La microflora probiótica ayuda a mantener el delicado equilibrio entre el sistema inmunitario y el tracto gastrointestinal. Cuando este equilibrio se altera, pueden producirse enfermedades e inflamación. Los receptores inmunitarios recubren todo el tracto gastrointestinal (TGI) para formar un escudo protector contra patógenos, toxinas y otras sustancias potencialmente dañinas.[5] La boca, la garganta, el estómago y los intestinos están constantemente expuestos a una amplia variedad de microbios y metabolitos tóxicos de lo que come, bebe y respira. Si no tuviera una inmunidad activa en su tracto digestivo, simplemente no podría sobrevivir.
Un tracto gastrointestinal con una producción adecuada de moco, secreciones equilibradas de ácido clorhídrico (HCl), enzimas digestivas abundantes, una secreción adecuada de bicarbonato, una motilidad intestinal eficiente y un equilibrio en las especies de microflora es la base de una buena salud. Muchas enfermedades crónicas y degenerativas se han relacionado con alteraciones en la microflora intestinal. Se incluyen el síndrome del intestino irritable y la enfermedad inflamatoria intestinal, que a su vez engloban la enfermedad celíaca, de Crohn y la colitis ulcerosa.
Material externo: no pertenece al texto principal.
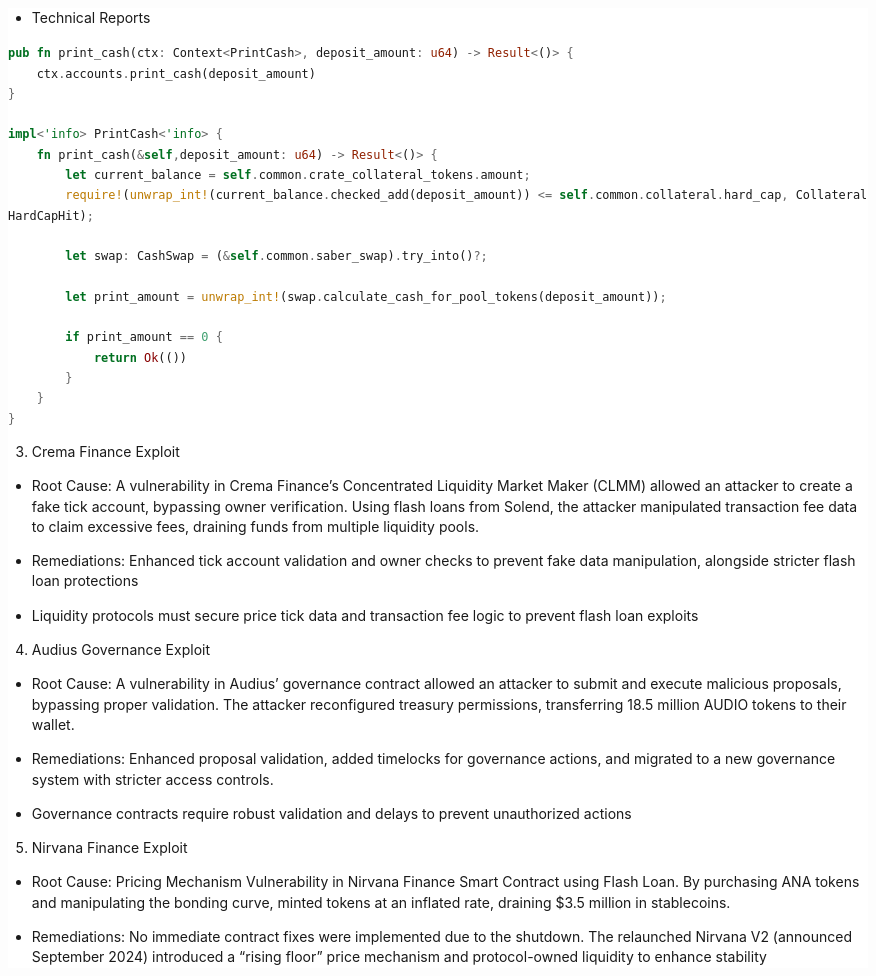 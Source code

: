 - Technical Reports

```rust
pub fn print_cash(ctx: Context<PrintCash>, deposit_amount: u64) -> Result<()> {
    ctx.accounts.print_cash(deposit_amount)
}

impl<'info> PrintCash<'info> {
    fn print_cash(&self,deposit_amount: u64) -> Result<()> {
        let current_balance = self.common.crate_collateral_tokens.amount;
        require!(unwrap_int!(current_balance.checked_add(deposit_amount)) <= self.common.collateral.hard_cap, CollateralHardCapHit);

        let swap: CashSwap = (&self.common.saber_swap).try_into()?;

        let print_amount = unwrap_int!(swap.calculate_cash_for_pool_tokens(deposit_amount));

        if print_amount == 0 {
            return Ok(())
        }
    }
}

```


3. Crema Finance Exploit

- Root Cause: A vulnerability in Crema Finance’s Concentrated Liquidity Market Maker (CLMM) allowed an attacker to create a fake tick account, bypassing owner verification. Using flash loans from Solend, the attacker manipulated transaction fee data to claim excessive fees, draining funds from multiple liquidity pools.

- Remediations: Enhanced tick account validation and owner checks to prevent fake data manipulation, alongside stricter flash loan protections

- Liquidity protocols must secure price tick data and transaction fee logic to prevent flash loan exploits


4. Audius Governance Exploit

- Root Cause: A vulnerability in Audius’ governance contract allowed an attacker to submit and execute malicious proposals, bypassing proper validation. The attacker reconfigured treasury permissions, transferring 18.5 million AUDIO tokens to their wallet.

- Remediations: Enhanced proposal validation, added timelocks for governance actions, and migrated to a new governance system with stricter access controls.

- Governance contracts require robust validation and delays to prevent unauthorized actions

5. Nirvana Finance Exploit
- Root Cause: Pricing Mechanism Vulnerability in Nirvana Finance Smart Contract using Flash Loan. By purchasing ANA tokens and manipulating the bonding curve, minted tokens at an inflated rate, draining $3.5 million in stablecoins.

- Remediations: No immediate contract fixes were implemented due to the shutdown. The relaunched Nirvana V2 (announced September 2024) introduced a “rising floor” price mechanism and protocol-owned liquidity to enhance stability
Las afecciones autoinmunes, como la artritis reumatoide y la espondilitis anquilosante, también se han relacionado con alteraciones en la microflora intestinal.[6] Afortunadamente, es bastante fácil restaurar un equilibrio saludable.
Contaminación microbiana
El ácido clorhídrico es extremadamente fuerte, matando la mayoría de las bacterias que entran en el estómago. La hipoclorhidria se refiere a los niveles bajos de ácido estomacal y se ha implicado en las úlceras gástricas, particularmente aquellas que ocurren en la región superior del estómago. Muchas especies de bacterias, incluida Helicobacter pylori, pueden cubrir el revestimiento gástrico e infiltrarse en capas más profundas de tejido, causando daño mecánico y bioquímico. El uso de antiácidos empeora esta situación.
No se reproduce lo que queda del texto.